--- GOAL OF THE EXERCISE ---
Reproduce nothing beyond the line containing "- ⚽ Real Betis Balompié". From the first line of the data below down to it, copy each line exactly, without the pictures.

--- MATERIAL SHOWN ---
********
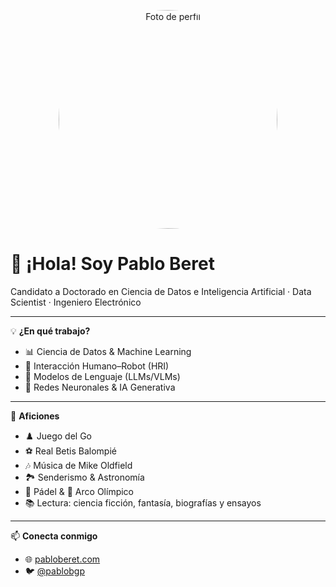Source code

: <p align="center">
  <img src="https://pabloberet.com/wp-content/uploads/2024/07/MG_0456-1-2048x1389.jpg" alt="Foto de perfil" width="350" style="border-radius:50%;" />
</p>

# 👋 ¡Hola! Soy **Pablo Beret**

Candidato a Doctorado en Ciencia de Datos e Inteligencia Artificial · Data Scientist · Ingeniero Electrónico

---

💡 **¿En qué trabajo?**  
- 📊 Ciencia de Datos & Machine Learning  
- 🤖 Interacción Humano–Robot (HRI)  
- 💬 Modelos de Lenguaje (LLMs/VLMs)  
- 🧠 Redes Neuronales & IA Generativa

---

🎾 **Aficiones**  
- ♟️ Juego del Go  
- ⚽ Real Betis Balompié  
- 🎶 Música de Mike Oldfield  
- 🏞️ Senderismo & Astronomía  
- 🏓 Pádel & 🎯 Arco Olímpico  
- 📚 Lectura: ciencia ficción, fantasía, biografías y ensayos

---

📫 **Conecta conmigo**  
- 🌐 [pabloberet.com](https://pabloberet.com/)  
- 🐦 [@pablobgp](https://x.com/pablobgp)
********
--- TASK RESULT ---
Source code

: <p align="center">
  <img src="https://pabloberet.com/wp-content/uploads/2024/07/MG_0456-1-2048x1389.jpg" alt="Foto de perfil" width="350" style="border-radius:50%;" />
</p>

# 👋 ¡Hola! Soy **Pablo Beret**

Candidato a Doctorado en Ciencia de Datos e Inteligencia Artificial · Data Scientist · Ingeniero Electrónico

---

💡 **¿En qué trabajo?**  
- 📊 Ciencia de Datos & Machine Learning  
- 🤖 Interacción Humano–Robot (HRI)  
- 💬 Modelos de Lenguaje (LLMs/VLMs)  
- 🧠 Redes Neuronales & IA Generativa

---

🎾 **Aficiones**  
- ♟️ Juego del Go  
- ⚽ Real Betis Balompié  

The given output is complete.